Last weekend I wrote a post about what is happening with employment. The gist was that employment in the US in agriculture and manufacturing has collapsed as a percentage of total employment and declined even in absolute terms mostly as a result of increased productivity and globalization. All employment growth has been concentrated in services. Today I want to take a deeper dive on services, but before doing so I should point out that I am optimistic about technology in the long run. My point is not at all that we can’t get to a better place eventually – it is that we are being naive about the degree of the dislocation that’s ahead of us and what it will take to get to a better place.
In the previous post my primary goal was to show that entire sectors of the economy can decline in employment. There I treated all of services as one big bucket labeled “other.” Now here is a breakdown of service employment over the last 10 years based on data from the Bureau of Labor Statistics:
The chart shows that the total number of employees has been flat or has even declined somewhat in most categories other than Education & Health, Professional & Business Services and Leisure & Hospitality. Again, keep in mind that over the same time period the US population grew by almost 10%!
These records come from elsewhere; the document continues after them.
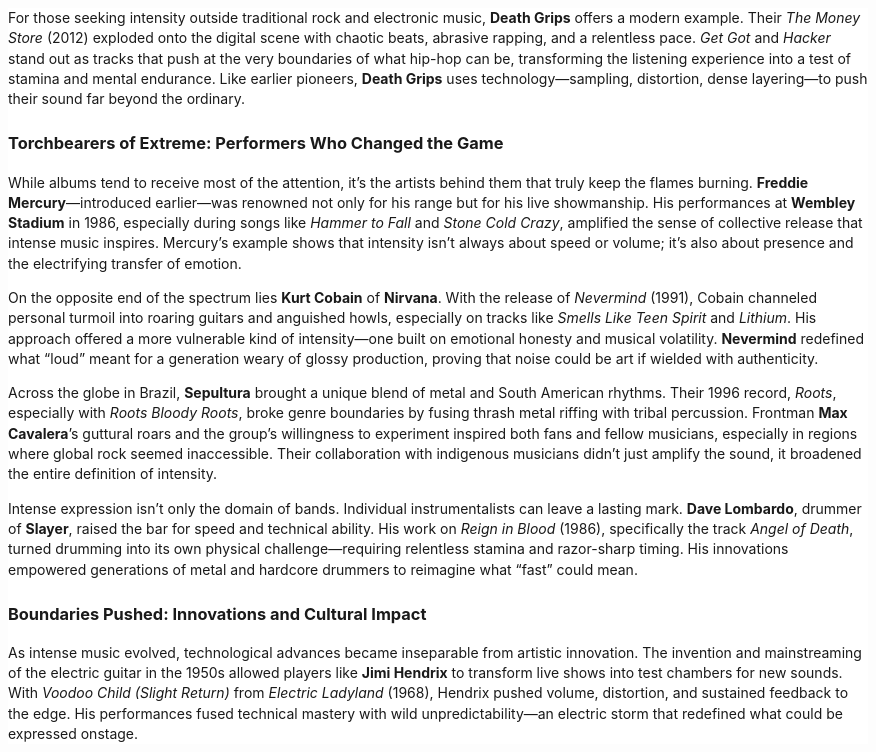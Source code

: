 For those seeking intensity outside traditional rock and electronic music, **Death Grips** offers a
modern example. Their _The Money Store_ (2012) exploded onto the digital scene with chaotic beats,
abrasive rapping, and a relentless pace. _Get Got_ and _Hacker_ stand out as tracks that push at the
very boundaries of what hip-hop can be, transforming the listening experience into a test of stamina
and mental endurance. Like earlier pioneers, **Death Grips** uses technology—sampling, distortion,
dense layering—to push their sound far beyond the ordinary.

### Torchbearers of Extreme: Performers Who Changed the Game

While albums tend to receive most of the attention, it’s the artists behind them that truly keep the
flames burning. **Freddie Mercury**—introduced earlier—was renowned not only for his range but for
his live showmanship. His performances at **Wembley Stadium** in 1986, especially during songs like
_Hammer to Fall_ and _Stone Cold Crazy_, amplified the sense of collective release that intense
music inspires. Mercury’s example shows that intensity isn’t always about speed or volume; it’s also
about presence and the electrifying transfer of emotion.

On the opposite end of the spectrum lies **Kurt Cobain** of **Nirvana**. With the release of
_Nevermind_ (1991), Cobain channeled personal turmoil into roaring guitars and anguished howls,
especially on tracks like _Smells Like Teen Spirit_ and _Lithium_. His approach offered a more
vulnerable kind of intensity—one built on emotional honesty and musical volatility. **Nevermind**
redefined what “loud” meant for a generation weary of glossy production, proving that noise could be
art if wielded with authenticity.

Across the globe in Brazil, **Sepultura** brought a unique blend of metal and South American
rhythms. Their 1996 record, _Roots_, especially with _Roots Bloody Roots_, broke genre boundaries by
fusing thrash metal riffing with tribal percussion. Frontman **Max Cavalera**’s guttural roars and
the group’s willingness to experiment inspired both fans and fellow musicians, especially in regions
where global rock seemed inaccessible. Their collaboration with indigenous musicians didn’t just
amplify the sound, it broadened the entire definition of intensity.

Intense expression isn’t only the domain of bands. Individual instrumentalists can leave a lasting
mark. **Dave Lombardo**, drummer of **Slayer**, raised the bar for speed and technical ability. His
work on _Reign in Blood_ (1986), specifically the track _Angel of Death_, turned drumming into its
own physical challenge—requiring relentless stamina and razor-sharp timing. His innovations
empowered generations of metal and hardcore drummers to reimagine what “fast” could mean.

### Boundaries Pushed: Innovations and Cultural Impact

As intense music evolved, technological advances became inseparable from artistic innovation. The
invention and mainstreaming of the electric guitar in the 1950s allowed players like **Jimi
Hendrix** to transform live shows into test chambers for new sounds. With _Voodoo Child (Slight
Return)_ from _Electric Ladyland_ (1968), Hendrix pushed volume, distortion, and sustained feedback
to the edge. His performances fused technical mastery with wild unpredictability—an electric storm
that redefined what could be expressed onstage.

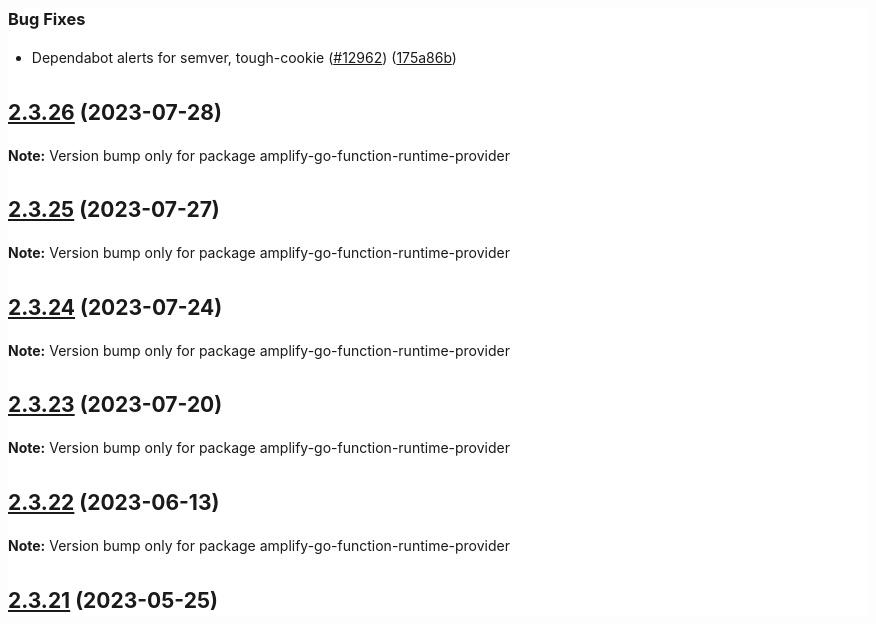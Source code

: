 ### Bug Fixes

* Dependabot alerts for semver, tough-cookie ([#12962](https://github.com/aws-amplify/amplify-cli/issues/12962)) ([175a86b](https://github.com/aws-amplify/amplify-cli/commit/175a86b89a54c65bb6e68c0609be503d61e39d63))





## [2.3.26](https://github.com/aws-amplify/amplify-cli/compare/amplify-go-function-runtime-provider@2.3.25...amplify-go-function-runtime-provider@2.3.26) (2023-07-28)

**Note:** Version bump only for package amplify-go-function-runtime-provider





## [2.3.25](https://github.com/aws-amplify/amplify-cli/compare/amplify-go-function-runtime-provider@2.3.24...amplify-go-function-runtime-provider@2.3.25) (2023-07-27)

**Note:** Version bump only for package amplify-go-function-runtime-provider





## [2.3.24](https://github.com/aws-amplify/amplify-cli/compare/amplify-go-function-runtime-provider@2.3.23...amplify-go-function-runtime-provider@2.3.24) (2023-07-24)

**Note:** Version bump only for package amplify-go-function-runtime-provider





## [2.3.23](https://github.com/aws-amplify/amplify-cli/compare/amplify-go-function-runtime-provider@2.3.22...amplify-go-function-runtime-provider@2.3.23) (2023-07-20)

**Note:** Version bump only for package amplify-go-function-runtime-provider





## [2.3.22](https://github.com/aws-amplify/amplify-cli/compare/amplify-go-function-runtime-provider@2.3.21...amplify-go-function-runtime-provider@2.3.22) (2023-06-13)

**Note:** Version bump only for package amplify-go-function-runtime-provider





## [2.3.21](https://github.com/aws-amplify/amplify-cli/compare/amplify-go-function-runtime-provider@2.3.19...amplify-go-function-runtime-provider@2.3.21) (2023-05-25)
One way to gauge how robust the increased demand for labor is in these three areas is to look at what has happened to wages in these three sub sectors (data also from the BLS):
Leisure and hospitality has been relatively flat and isn’t much above minimum wage to begin with. Wage growth in professional and business services started to level of in 2009 and even in education and health services which had the strongest employment growth wages started to level off last year. The pressure on wages even in these areas of growing employment comes from the high supply of labor (as people cannot find jobs elsewhere) but also because even here technology is becoming an even strong substitute for labor.
So what exactly are the mechanics by which increased productivity operates in these services sectors? Here are five different scenarios
Elimination of jobs: these are not being done by a machine, instead the task has disappeared entirely, such as filing papers (when there are no more papers to be filed).
Complete replacement: examples here are wide ranging from the bank teller being replaced by an ATM machine to the dental technician replaced by a 3D printer.
Increased human effectiveness: a car mechanic using computer diagnostics can determine in minutes what’s wrong with a car or an executive assistant with email and and Internet can schedule meetings faster.
Distribution of work to the consumer: for instance with online travel booking the task of picking a flight is shifted to individual end users, reducing the number of travel agents that are required.
Shifting overseas: many information based jobs from low end data validation to high end engineering can now be carried out anywhere in the world.
Insufficient seller rents: this last one is a bit tricky but the idea here is that especially with digitally delivered goods the price is dropping to zero so that fewer people can earn a living (at least for now, more on how that might change in the future in a subsequent post) – eg regional newspapers would each employ a sports writer but on the Internet one sports writer can reach the entire nation.
For many of these mechanisms we are just at the beginning of what technology can do. For instance, in legal services computer programs are rapidly replacing humans during the discovery phase in scanning and summarizing documents. We now have driverless cars and in some big open pit mines the trucks are self driving already. Each of these are currently available only at the high end but as the cost of the technology declines will become more pervasive. Education is another example where we have just started a potentially massive transformation. Previously a single teacher could at best teach a few hundred students in a large lecture course. Now someone like Sal Khan has millions of students and large MOOCs have hundreds of thousands of students.
The bottom line here is that it would be foolish to count on continued growth in the services economy to fill the widening employment gap. Already today many of the components of services have either stopped to grow or even started to shrink and the remaining areas of growth are under pressure. And we are only in the early stages of what technology can do in these areas.
In the next post in this little mini series I will talk about how these changes are the leading cause of the massive growth in income and wealth inequality in the United States. I will also come back to the point that we have been using government and consumer debt as a way to try to counteract these changes. That is unsustainable and will set the stage for a subsequent post about the emerging “peer economy” (think Etsy, Uber, airbnb and more) together with thoughts on a more radical view of the future.